# What is expected:
Copy the listing exactly, please, and keep every picture out of it.
______
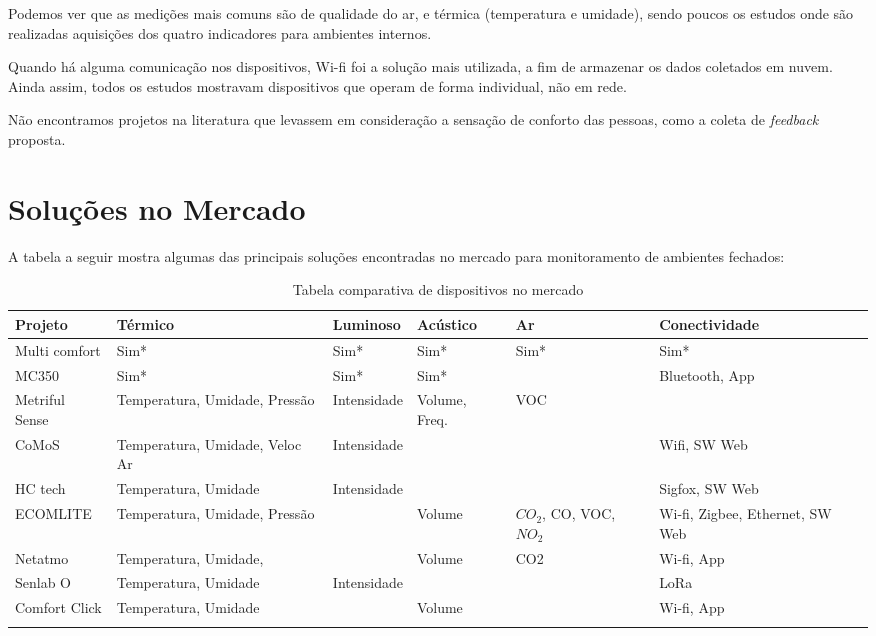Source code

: \documentclass[../monografia.tex]{subfiles}
\begin{document}
Podemos ver que as medições mais comuns são de qualidade do ar, e térmica (temperatura e umidade), sendo poucos os estudos onde são realizadas aquisições dos quatro indicadores para ambientes internos. 

Quando há alguma comunicação nos dispositivos, Wi-fi foi a solução mais utilizada, a fim de armazenar os dados coletados em nuvem. Ainda assim, todos os estudos mostravam dispositivos que operam de forma individual, não em rede. 

Não encontramos projetos na literatura que levassem em consideração a sensação de conforto das pessoas, como a coleta de \textit{feedback} proposta. 

\section{Soluções no Mercado} 

A tabela a seguir mostra algumas das principais soluções encontradas no mercado para monitoramento de ambientes fechados: 

\begin{center}
\begin{longtable}{ | m{2.5cm} | m{2.4cm}| m{2.2cm} |m{2cm} |m{2cm} |m{2.8cm} | } 
\hline
\textbf{Projeto} & \textbf{Térmico} & \textbf{Luminoso} & \textbf{Acústico} & \textbf{Ar} & \textbf{Conectividade} \\ 
\hline
Multi comfort \cite{multicomfort} & Sim* & Sim* & Sim* & Sim* & Sim* \\
\hline
MC350\cite{mc350} & Sim* & Sim* & Sim* & & Bluetooth, App \\
\hline
Metriful Sense\cite{metriful} & Temperatura, Umidade, Pressão & Intensidade & Volume, Freq. & VOC & \\
\hline
CoMoS\cite{CoMoS} & Temperatura, Umidade, Veloc Ar & Intensidade & & & Wifi, SW Web \\ 
\hline
HC tech\cite{HCTech} & Temperatura, Umidade & Intensidade & & & Sigfox, SW Web\\ 
\hline
ECOMLITE \cite{ECOMLITE} & Temperatura, Umidade, Pressão & & Volume & $CO_{2}$, CO, VOC, $NO_{2}$ & Wi-fi, Zigbee, Ethernet, SW Web \\ 
\hline
Netatmo\cite{netatmo} & Temperatura, Umidade, & & Volume & CO2 & Wi-fi, App\\ 
\hline
Senlab O\cite{Senlab} & Temperatura, Umidade & Intensidade & & & LoRa \\ \hline
Comfort Click\cite{comfortclick} & Temperatura, Umidade & & Volume & & Wi-fi, App\\ 
\hline
\caption{Tabela comparativa de dispositivos no mercado}
\label{table}
\end{longtable}
\end{center}
\end{document}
______
# Solution for this exercise:
Source code

: \documentclass[../monografia.tex]{subfiles}
\begin{document}
Podemos ver que as medições mais comuns são de qualidade do ar, e térmica (temperatura e umidade), sendo poucos os estudos onde são realizadas aquisições dos quatro indicadores para ambientes internos. 

Quando há alguma comunicação nos dispositivos, Wi-fi foi a solução mais utilizada, a fim de armazenar os dados coletados em nuvem. Ainda assim, todos os estudos mostravam dispositivos que operam de forma individual, não em rede. 

Não encontramos projetos na literatura que levassem em consideração a sensação de conforto das pessoas, como a coleta de \textit{feedback} proposta. 

\section{Soluções no Mercado} 

A tabela a seguir mostra algumas das principais soluções encontradas no mercado para monitoramento de ambientes fechados: 

\begin{center}
\begin{longtable}{ | m{2.5cm} | m{2.4cm}| m{2.2cm} |m{2cm} |m{2cm} |m{2.8cm} | } 
\hline
\textbf{Projeto} & \textbf{Térmico} & \textbf{Luminoso} & \textbf{Acústico} & \textbf{Ar} & \textbf{Conectividade} \\ 
\hline
Multi comfort \cite{multicomfort} & Sim* & Sim* & Sim* & Sim* & Sim* \\
\hline
MC350\cite{mc350} & Sim* & Sim* & Sim* & & Bluetooth, App \\
\hline
Metriful Sense\cite{metriful} & Temperatura, Umidade, Pressão & Intensidade & Volume, Freq. & VOC & \\
\hline
CoMoS\cite{CoMoS} & Temperatura, Umidade, Veloc Ar & Intensidade & & & Wifi, SW Web \\ 
\hline
HC tech\cite{HCTech} & Temperatura, Umidade & Intensidade & & & Sigfox, SW Web\\ 
\hline
ECOMLITE \cite{ECOMLITE} & Temperatura, Umidade, Pressão & & Volume & $CO_{2}$, CO, VOC, $NO_{2}$ & Wi-fi, Zigbee, Ethernet, SW Web \\ 
\hline
Netatmo\cite{netatmo} & Temperatura, Umidade, & & Volume & CO2 & Wi-fi, App\\ 
\hline
Senlab O\cite{Senlab} & Temperatura, Umidade & Intensidade & & & LoRa \\ \hline
Comfort Click\cite{comfortclick} & Temperatura, Umidade & & Volume & & Wi-fi, App\\ 
\hline
\caption{Tabela comparativa de dispositivos no mercado}
\label{table}
\end{longtable}
\end{center}
\end{document}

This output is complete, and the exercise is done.